Now, all the derivatives of $f$ are also bell-shaped, so as $a\to -\infty$, $f^{(2k-1)}(a) \to 0$ very fast. Assuming that $B_{2k}f^{(2k-1)}(a)/(2k)!$ is tiny, we can state that your trapezoidal sum converges faster than any power of $h$. Let's examine this claim in more detail: Using the representation of the Bernoulli numbers \begin{align*} B_{2k} = (-1)^{k+1}\frac{2(2k)!}{(2\pi)^{2k}}\zeta(2k) \end{align*} we can write the error as \begin{align*} E(h) := \sum_{k = 1}^{\infty} (-1)^{k+1}h^{2k}\frac{2}{(2\pi)^{2k}}\zeta(2k)(f^{(2k-1)}(b) - f^{(2k-1)}(a)) \end{align*} In your case, it makes sense to make $a = -b$, and since we assume that $f$ is even then all odd-order derivatives of $f$ are odd. Then \begin{align*} E(h) = 4\sum_{k = 1}^{\infty} (-1)^{k+1}\left(\frac{h}{2\pi}\right)^{2k}\zeta(2k)f^{(2k-1)}(b) \end{align*}

Now, $1 < \zeta(2k) < 2 \forall k \in \mathbb{N}$ so \begin{align*} |E(h)| \le 8\sum_{k = 1}^{\infty} \left(\frac{h}{2\pi}\right)^{2k}|f^{(2k-1)}(b)| \end{align*} All that we need is for the error to be smaller than the machine epsilon to get the result, as $f(0) \sim \mathcal{O}(1)$ and hence any corrections smaller than the unit roundoff are not observable.
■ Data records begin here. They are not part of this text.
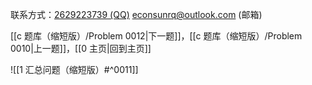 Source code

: 联系方式：<a href="https://qm.qq.com/q/iA1sKuakak">2629223739 (QQ)</a> <a href="mailto:econsunrq@outlook.com">econsunrq@outlook.com (邮箱)</a>

[[c 题库（缩短版）/Problem 0012|下一题]]，[[c 题库（缩短版）/Problem 0010|上一题]]，[[0 主页|回到主页]]

![[1 汇总问题（缩短版）#^0011]] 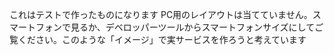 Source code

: これはテストで作ったものになります
PC用のレイアウトは当てていません。スマートフォンで見るか、デベロッパーツールからスマートフォンサイズにしてご覧ください。このような「イメージ」で実サービスを作ろうと考えています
I have an idea for getting this argument a bit more rigorous, but it needs some more TLC (or a counterexample):

Assume $f(x) = (x^{2n} + \cdots)\exp(-x^2)$ where $\cdots$ are terms with degree lower than $2n$. Then $f^{(2k-1)}(x) = (x^{2n+2k-1} +\cdots)\exp(-x^2)$ and hence for large $x$, $|f^{(2k-1)}(x)| \le C|x^{2k-1}|x^{2n}\exp(-x^2)$, so that \begin{align*} |E(h)| \le 8Cb^{2n-1}\exp(-b^2)\sum_{k = 1}^{\infty} \left(\frac{hb}{2\pi}\right)^{2k} = 8Cb^{2n-1}\exp(-b^2) \frac{(hb/2\pi)^2}{1-(hb/2\pi)^2} \end{align*} assuming $bh/2\pi < 1$. Now just choose $b$ large enough that $|E(h)| < \epsilon$ and the result is proved.

To prove the result without recourse to arguments about finite precision requires complex analysis. This is discussed by Trefenthen here.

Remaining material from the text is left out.